Lowdown: A team of three American bomb squad soldiers struggle to survive the last month of their Iraqi tour.
Kathryn Bigelow and I go a long way. Back in the days of Point Break and Strange Days a lot of it was because of her short lived marriage to James Cameron, who at the time was my favorite movie maker and is still very much up there. Yet Bigelow is an excellent director in her own rights with a very in your face style, as the opening scene to Strange Days indicates and as The Hurt Locker certainly proves.
The Hurt Locker takes us to contemporary Iraq and we’re immediately introduced to a group of three bomb squad soldiers as they dismantle a bomb in the middle of a busy street. Things go wrong and the team leader (Guy Pearce) doesn’t make much screen time. He is replaced by a hotshot ranger (Jeremy Renner) who is not too careful about quickly building himself a reputation for being addicted to danger and perhaps careless in his ways. With his team only having a month or so to go on their tour of Iraq, his other two team members are not exactly fond of this newly introduced risk to them going back home in one piece. Team camaraderie and identity evolve as The Hurt Locker takes us and the team from one extreme situation to another without much time for them soldiers and us viewers to take a breath in between.
War films are a genre I generally like because they take the human condition to its extremes. There are plenty of good samples for the genre out there and The Hurt Locker joins the top of the rank by being the first to provide a certain look at war. With The Hurt Locker you’re not fighting a war; you’re just out there again and again with a group of soldiers trying to make it through. Being a bomb dismantling unit, they are not about conquering land or fighting enemy soldiers but rather they’re about countering traps and mere survival. Bigelow explores human nature through this unique mix of characters' ongoing fight to survive, with emphasis on the particular bit that seems to attract itself to trouble so much so it’s hooked on it.
It's interesting to note Bigelow does not have big time stars as main cast members. I wonder whether that was due to budget restrictions or whether it was an artistic decision, since the film does sport some famous names doing cameo like roles: the previously mentioned Pearse, David Morse doing a deranged colonel that seems to be a direct descendant of Apocalypse Now's Rubert Duvall, and Ralph Fiennes playing a mercenary commando trying to make millions by hunting down wanted Iraqis (the ones from the USA's famous pack of cards).

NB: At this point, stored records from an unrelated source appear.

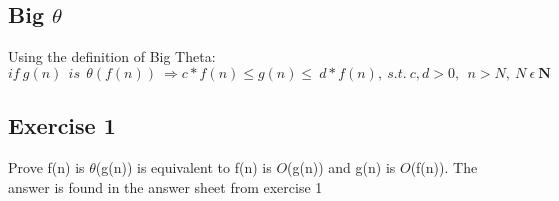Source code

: \documentclass{article}
\begin{document}
\subsection{Big $\theta$}
Using the definition of Big Theta:
$$ if \ g(n)\ \ is\ \ \theta(f(n))\ \Rightarrow c*f(n) \leq g(n) \leq \ d*f(n), \ s.t.\ c, d > 0, \ \ n > N, \ N \ \epsilon \ \mathbf{N} $$
\subsection{Exercise 1}
Prove f(n) is $\theta$(g(n)) is equivalent to f(n) is $O$(g(n)) and g(n) is $O$(f(n)). The answer is found in the answer sheet from exercise 1
\end{document}
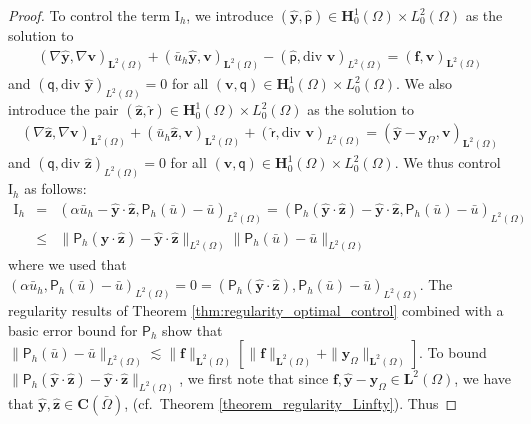 \documentclass[final]{siamart0216}
\begin{document}
\begin{proof}
To control the term $\text{I}_h$, we introduce $(\hat{\mathbf{y}},\hat{\mathsf{p}})\in \mathbf{H}_0^1(\Omega)\times L_0^2(\Omega)$ as the solution to
\begin{align}
\label{eq:aux_problem_adj_1_error}
(\nabla\hat{\mathbf{y}},\nabla \mathbf{v})_{\mathbf{L}^2(\Omega)}+( \bar{u}_{h}\hat{\mathbf{y}}, \mathbf{v})_{\mathbf{L}^2(\Omega)}-(\hat{\mathsf{p}},\text{div }\mathbf{v})_{L^2(\Omega)} =  	(\mathbf{f},\mathbf{v})_{\mathbf{L}^2(\Omega)}
\end{align}
and $(\mathsf{q},\text{div }\hat{\mathbf{y}})_{L^2(\Omega)} = 0$ for all $(\mathbf{v},\mathsf{q}) \in \mathbf{H}_0^1(\Omega) \times L_0^2(\Omega)$. We also introduce the pair $(\hat{\mathbf{z}},\hat{\mathsf{r}})\in \mathbf{H}_0^1(\Omega)\times L_0^2(\Omega)$ as the solution to
\begin{align}
\label{eq:aux_problem_adj_2_error}
(\nabla\hat{\mathbf{z}},\nabla \mathbf{v})_{\mathbf{L}^2(\Omega)}+( \bar{u}_{h}\hat{\mathbf{z}}, \mathbf{v})_{\mathbf{L}^2(\Omega)}+(\hat{\mathsf{r}},\text{div }\mathbf{v})_{L^2(\Omega)} = 	(\hat{\mathbf{y}}-\mathbf{y}_{\Omega},\mathbf{v})_{\mathbf{L}^2(\Omega)}
\end{align}
and $(\mathsf{q},\text{div }\hat{\mathbf{z}})_{L^2(\Omega)}  = 0$ for all $(\mathbf{v},\mathsf{q}) \in \mathbf{H}_0^1(\Omega) \times L_0^2(\Omega)$. We thus control $\text{I}_h$ as follows:
\begin{eqnarray*}
\text{I}_h 
&=&(\alpha \bar{u}_h-\hat{\mathbf{y}}\cdot\hat{\mathbf{z}},\mathsf{P}_h(\bar{u})-\bar{u})_{L^2(\Omega)}
=(\mathsf{P}_h(\hat{\mathbf{y}}\cdot\hat{\mathbf{z}})-\hat{\mathbf{y}}\cdot\hat{\mathbf{z}},\mathsf{P}_h(\bar{u})-\bar{u})_{L^2(\Omega)}
\\
&\leq & \|\mathsf{P}_h(\hat{\mathbf{y}}\cdot\hat{\mathbf{z}})-\hat{\mathbf{y}}\cdot\hat{\mathbf{z}}\|_{L^2(\Omega)} \|\mathsf{P}_h(\bar{u})-\bar{u}\|_{L^2(\Omega)}
\end{eqnarray*}
where we used that $(\alpha \bar{u}_h,\mathsf{P}_h(\bar{u})-\bar{u})_{L^2(\Omega)} = 0 = (\mathsf{P}_h(\hat{\mathbf{y}}\cdot\hat{\mathbf{z}}),\mathsf{P}_h(\bar{u})-\bar{u})_{L^2(\Omega)}$. The regularity results of Theorem \ref{thm:regularity_optimal_control} combined with a basic error bound for $\mathsf{P}_h$ show that $\|\mathsf{P}_h(\bar{u})-\bar{u}\|_{L^2(\Omega)} \lesssim \|\mathbf{f}\|_{\mathbf{L}^2(\Omega)}[\|\mathbf{f}\|_{\mathbf{L}^2(\Omega)}+\|\mathbf{y}_{\Omega}\|_{\mathbf{L}^2(\Omega)}]$. To bound $\|\mathsf{P}_h(\hat{\mathbf{y}}\cdot\hat{\mathbf{z}})-\hat{\mathbf{y}}\cdot\hat{\mathbf{z}}\|_{L^2(\Omega)}$, we first note that since $\mathbf{f}, \hat{\mathbf{y}}-\mathbf{y}_{\Omega} \in \mathbf{L}^2(\Omega)$, we have that $\hat{\mathbf{y}}, \hat{\mathbf{z}} \in \mathbf{C}(\bar \Omega)$, (cf.~Theorem \ref{theorem_regularity_Linfty}). Thus

\end{proof}
\end{document}
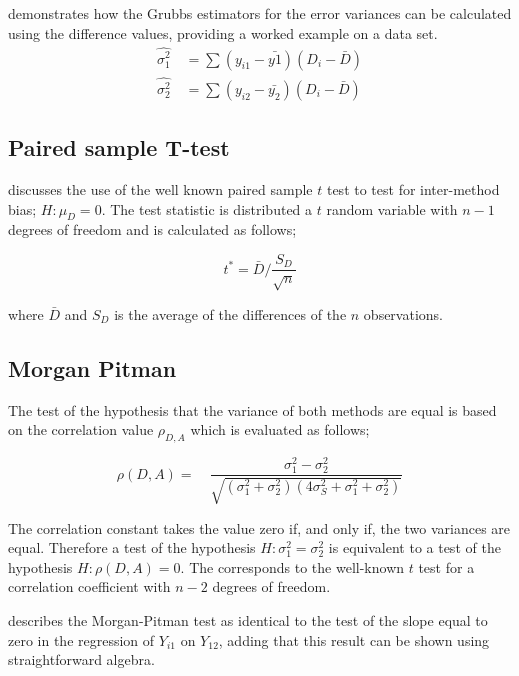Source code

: \documentclass[12pt, a4paper]{article}
\begin{document}
\citet{Kinsella} demonstrates how the Grubbs estimators for the
error variances can be calculated using the difference values,
providing a worked example on a data set.
\begin{eqnarray}
\hat{\sigma^{2}_{1}}
\quad=\sum{(y_{i1}-\bar{y{1}})(D_{i}-\bar{D})}\\
\hat{\sigma^{2}_{2}} \quad=
\sum{(y_{i2}-\bar{y_{2}})(D_{i}-\bar{D})} \nonumber
\end{eqnarray}

\subsection{Paired sample T-test} \citet{Bartko} discusses the use
of the well known paired sample $t$ test to test for inter-method
bias; $H: \mu_{D}=0$. The test statistic is distributed a $t$
random variable with $n-1$ degrees of freedom and is calculated as
follows;

\begin{equation}
t^{*} = \bar{D}/ \frac{S_{D}}{\sqrt{n}}
\end{equation}

where $\bar{D}$ and $S_{D}$ is the average of the differences of
the $n$ observations.

\subsection{Morgan Pitman}

The test of the hypothesis that the variance of both methods are
equal is based on the correlation value $\rho_{D,A}$ which is
evaluated as follows;

\begin{equation}
\rho(D,A)=\quad\frac{\sigma^{2}_{1}-\sigma^{2}_{2}}{\sqrt{(\sigma^{2}_{1}+\sigma^{2}_{2})(4\sigma^{2}_{S}+\sigma^{2}_{1}+\sigma^{2}_{2})}}
\end{equation}

The correlation constant takes the value zero if, and only if, the
two variances are equal. Therefore a test of the hypothesis $H:
\sigma^{2}_{1}=\sigma^{2}_{2}$ is equivalent to a test of the
hypothesis $H: \rho(D,A) = 0$. The corresponds to the well-known
$t$ test for a correlation coefficient with $n-2$ degrees of
freedom.

\citet{Bartko} describes the Morgan-Pitman test as identical to
the test of the slope equal to zero in the regression of $Y_{i1}$
on $Y_{12}$, adding that this result can be shown using
straightforward algebra.
\end{document}
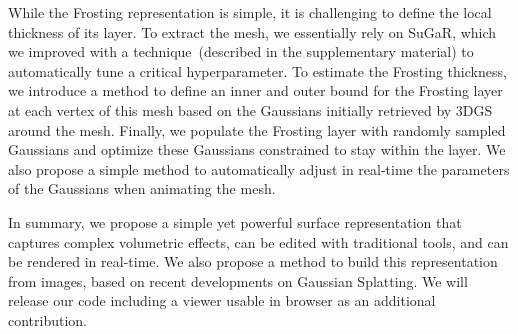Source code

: While the Frosting representation is simple, it is challenging to define the local thickness of its layer. To extract the mesh, we essentially rely on SuGaR, which we improved with a technique~(described in the supplementary material) to automatically tune a critical hyperparameter. To estimate the Frosting thickness, we introduce a method to define an inner and outer bound for the Frosting layer at each vertex of this mesh based on the Gaussians initially retrieved by 3DGS around the mesh.  Finally, we populate the Frosting layer with randomly sampled Gaussians and optimize these Gaussians constrained to stay within the layer. We also propose a simple method to automatically adjust in real-time the parameters of the Gaussians when animating the mesh.

In summary, we propose a simple yet powerful surface representation that captures complex volumetric effects, can be edited with traditional tools, and can be rendered in real-time. We also propose a method to build this representation from images, based on recent developments on Gaussian Splatting. We will release our code including a viewer usable in browser as an additional contribution. 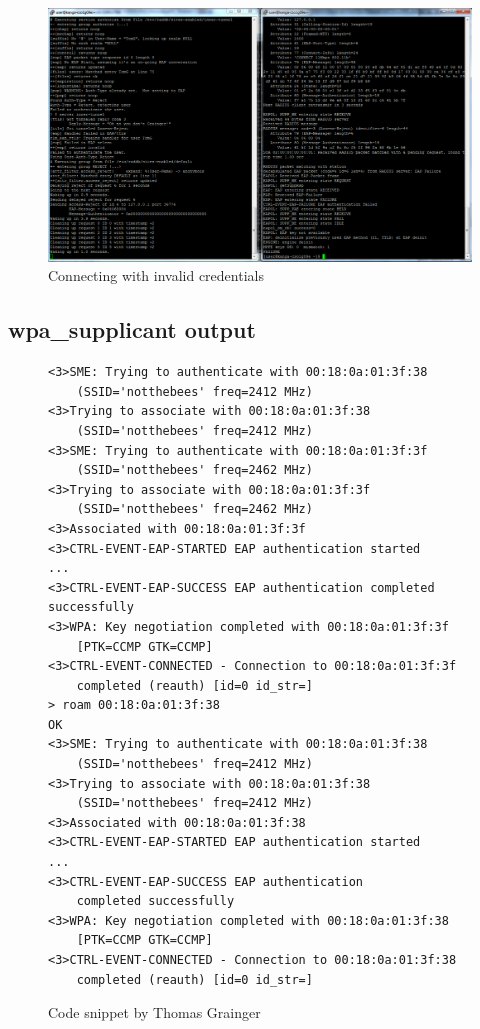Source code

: \documentclass[12pt,a4paper,titlepage]{article}
\begin{document}
\begin{figure}[h!]
\centering
\includegraphics[scale=0.3]{./images/simulation/test3.png}
\caption{Connecting with invalid credentials}
\end{figure}

\subsection{wpa\_supplicant output}
\begin{figure}[h!]
\begin{Verbatim}[frame=single]
<3>SME: Trying to authenticate with 00:18:0a:01:3f:38
	(SSID='notthebees' freq=2412 MHz)
<3>Trying to associate with 00:18:0a:01:3f:38
	(SSID='notthebees' freq=2412 MHz)
<3>SME: Trying to authenticate with 00:18:0a:01:3f:3f
	(SSID='notthebees' freq=2462 MHz)
<3>Trying to associate with 00:18:0a:01:3f:3f
	(SSID='notthebees' freq=2462 MHz)
<3>Associated with 00:18:0a:01:3f:3f
<3>CTRL-EVENT-EAP-STARTED EAP authentication started
...
<3>CTRL-EVENT-EAP-SUCCESS EAP authentication completed successfully
<3>WPA: Key negotiation completed with 00:18:0a:01:3f:3f
	[PTK=CCMP GTK=CCMP]
<3>CTRL-EVENT-CONNECTED - Connection to 00:18:0a:01:3f:3f
	completed (reauth) [id=0 id_str=]
> roam 00:18:0a:01:3f:38
OK
<3>SME: Trying to authenticate with 00:18:0a:01:3f:38
	(SSID='notthebees' freq=2412 MHz)
<3>Trying to associate with 00:18:0a:01:3f:38
	(SSID='notthebees' freq=2412 MHz)
<3>Associated with 00:18:0a:01:3f:38
<3>CTRL-EVENT-EAP-STARTED EAP authentication started
...
<3>CTRL-EVENT-EAP-SUCCESS EAP authentication
	completed successfully
<3>WPA: Key negotiation completed with 00:18:0a:01:3f:38
	[PTK=CCMP GTK=CCMP]
<3>CTRL-EVENT-CONNECTED - Connection to 00:18:0a:01:3f:38
	completed (reauth) [id=0 id_str=]
\end{Verbatim}
\caption{Code snippet by Thomas Grainger}
\end{figure}
\end{document}
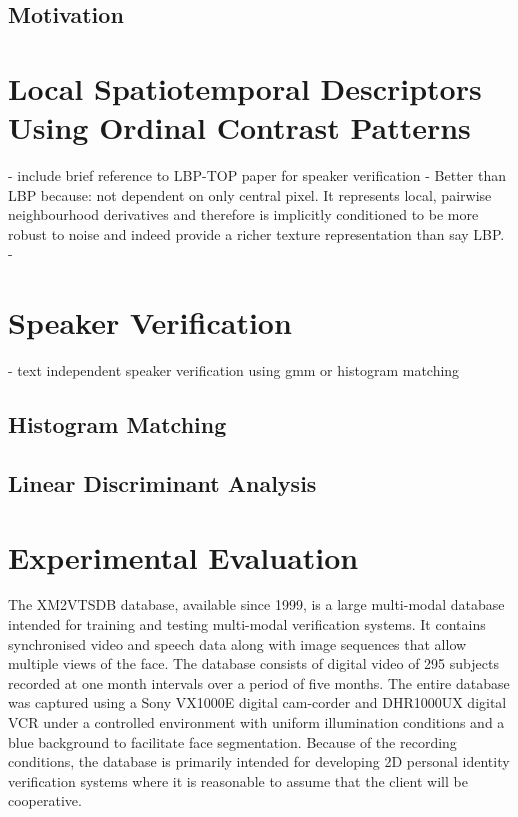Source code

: \documentclass[a4paper, 10pt, conference]{ieeeconf}      %
\begin{document}
\subsection{Motivation}
\label{Motivation}
\section{Local Spatiotemporal Descriptors Using Ordinal Contrast Patterns}
\label{LSDOCP}
- include brief reference to LBP-TOP paper for speaker verification
- Better than LBP because: not dependent on only central pixel. It represents local, pairwise neighbourhood derivatives and therefore is implicitly conditioned to be more robust to noise and indeed provide a richer texture representation than say LBP. 
- 

\section{Speaker Verification}
\label{SVS}
- text independent speaker verification using gmm or histogram matching
\subsection{Histogram Matching}

\subsection{Linear Discriminant Analysis}

\section{Experimental Evaluation}
\label{Evaluation}
The XM2VTSDB \cite{Messer99Xm2vts} database, available since 1999, is a large multi-modal database intended for training and testing multi-modal verification systems. It contains synchronised video and speech data along with image sequences that allow multiple views of the face. The database consists of digital video of 295 subjects recorded at one month intervals over a period of five months. The entire database was captured using a Sony VX1000E digital cam-corder and DHR1000UX digital VCR under a controlled environment with uniform illumination conditions and a blue background to facilitate face segmentation. Because of the recording conditions, the database is primarily intended for developing 2D personal identity verification systems where it is reasonable to assume that the client will be cooperative.
\end{document}
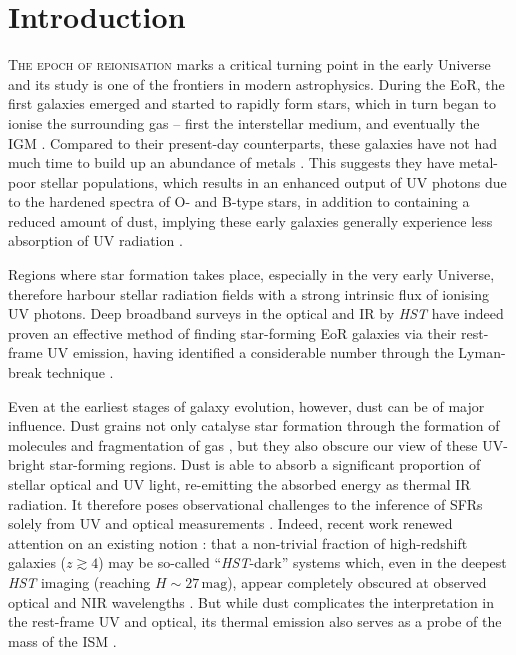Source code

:\section{Introduction}
\label{chDsec:Introduction}

\lettrine{T}{he epoch of reionisation} marks a critical turning point in the early Universe and its study is one of the frontiers in modern astrophysics. During the EoR, the first galaxies emerged and started to rapidly form stars, which in turn began to ionise the surrounding gas -- first the interstellar medium, and eventually the IGM \citep{2018PhR...780....1D, 2021arXiv211013160R}. Compared to their present-day counterparts, these galaxies have not had much time to build up an abundance of metals . This suggests they have metal-poor stellar populations, which results in an enhanced output of UV photons due to the hardened spectra of O- and B-type stars, in addition to containing a reduced amount of dust, implying these early galaxies generally experience less absorption of UV radiation \citep{2016ARA&A..54..761S}.

Regions where star formation takes place, especially in the very early Universe, therefore harbour stellar radiation fields with a strong intrinsic flux of ionising UV photons. Deep broadband surveys in the optical and IR by \textit{HST} have indeed proven an effective method of finding star-forming EoR galaxies via their rest-frame UV emission, having identified a considerable number through the Lyman-break technique \citep[currently nearly \num{2000} candidates at $z \geq 6$; see e.g.][]{2021AJ....162...47B}.

Even at the earliest stages of galaxy evolution, however, dust can be of major influence. Dust grains not only catalyse star formation through the formation of molecules \citep{2018MNRAS.474.1545C} and fragmentation of gas \citep{2006MNRAS.369.1437S}, but they also obscure our view of these UV-bright star-forming regions. Dust is able to absorb a significant proportion of stellar optical and UV light, re-emitting the absorbed energy as thermal IR radiation. It therefore poses observational challenges to the inference of SFRs solely from UV and optical measurements \citep{2012ARA&A..50..531K, 2014ARA&A..52..415M, 2020ApJ...902..112B}. Indeed, recent work renewed attention on an existing notion \citep{2020RSOS....700556H}: that a non-trivial fraction of high-redshift galaxies ($z \gtrsim 4$) may be so-called ``\textit{HST}-dark'' systems which, even in the deepest \textit{HST} imaging (reaching $H \sim 27 \, \mathrm{mag}$), appear completely obscured at observed optical and NIR wavelengths \citep{2018A&A...620A.152F, 2019ApJ...884..154W, 2019Natur.572..211W, 2021Natur.597..489F, 2021ApJ...923..215C, 2022ApJ...925...23M}. But while dust complicates the interpretation in the rest-frame UV and optical, its thermal emission also serves as a probe of the mass of the ISM \citep[e.g.][]{2017ApJ...837..150S}.

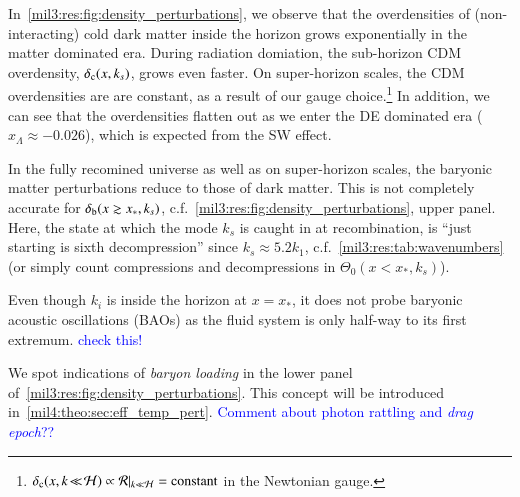 In~\cref{mil3:res:fig:density_perturbations}, we observe that the overdensities of (non-interacting) cold dark matter inside the horizon grows exponentially in the matter dominated era. During radiation domiation, the sub-horizon CDM overdensity, $\delta_\mathrm{c}(x, k_s)$, grows even faster. On super-horizon scales, the CDM overdensities are are constant, as a result of our gauge choice.\footnote{$\delta_\mathrm{c}(x, k\!\ll\! \mathcal{H}) \propto \mathcal{R}|_{k\ll \mathcal{H}} = \text{constant}$ in the Newtonian gauge.} In addition, we can see that the overdensities flatten out as we enter the DE dominated era ($x_\Lambda\approx -0.026$), which is expected from the SW effect.

In the fully recomined universe as well as on super-horizon scales, the baryonic matter perturbations reduce to those of dark matter. This is not completely accurate for $\delta_\mathrm{b}(x\gtrsim x_*,k_s)$, c.f.~\cref{mil3:res:fig:density_perturbations}, upper panel. Here, the state at which the mode $k_s$ is caught in at recombination, is ``just starting is sixth decompression'' since $k_s\approx 5.2 k_1$, c.f.~\cref{mil3:res:tab:wavenumbers} (or simply count compressions and decompressions in $\Theta_0(x\!<\!x_*, k_s)$). 

Even though $k_i$ is inside the horizon at $x=x_*$, it does not probe baryonic acoustic oscillations (BAOs) as the fluid system is only half-way to its first extremum. \textcolor{blue}{check this!}

We spot indications of \textit{baryon loading} in the lower panel of~\cref{mil3:res:fig:density_perturbations}. This concept will be introduced in~\cref{mil4:theo:sec:eff_temp_pert}. \textcolor{blue}{Comment about photon rattling and \textit{drag epoch}??}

Style wise, The Hurt Locker is incredibly intense. Camera work and editing mean there’s hardly a rest and things are always tense. What captured me the most, though, is the realism. Now, we’ve had plenty of realistic war films before: Saving Private Ryan, for example, started a trend of war films showing us high friendly body counts, piles of dead bodies and much gore. The Hurt Locker doesn’t go there; what it shows us instead is the realistic playing field in which modern day war takes place. To borrow from the Call of Duty computer game series, The Hurt Locker is the Modern Warfare version. For the film’s two hours plus, we follow the heroes as they navigate Iraqi streets filled with local population overflowing with different emotions towards them but generally hostile. For the film’s two hours plus, I found myself back in the West Bank doing my non combat work while surrounded by civilian population with a variety of attitudes towards me: most want to just live their lives in peace and quiet, others are openly hostile, while others actually try to express their hostility to a level that keeps you on your toes and grinds you down so much that you are not your usual you anymore. I couldn’t help it: even if my experience was not half a percent as intensive as what takes place on the screen, everything just looked so similar, so life like, so authentic.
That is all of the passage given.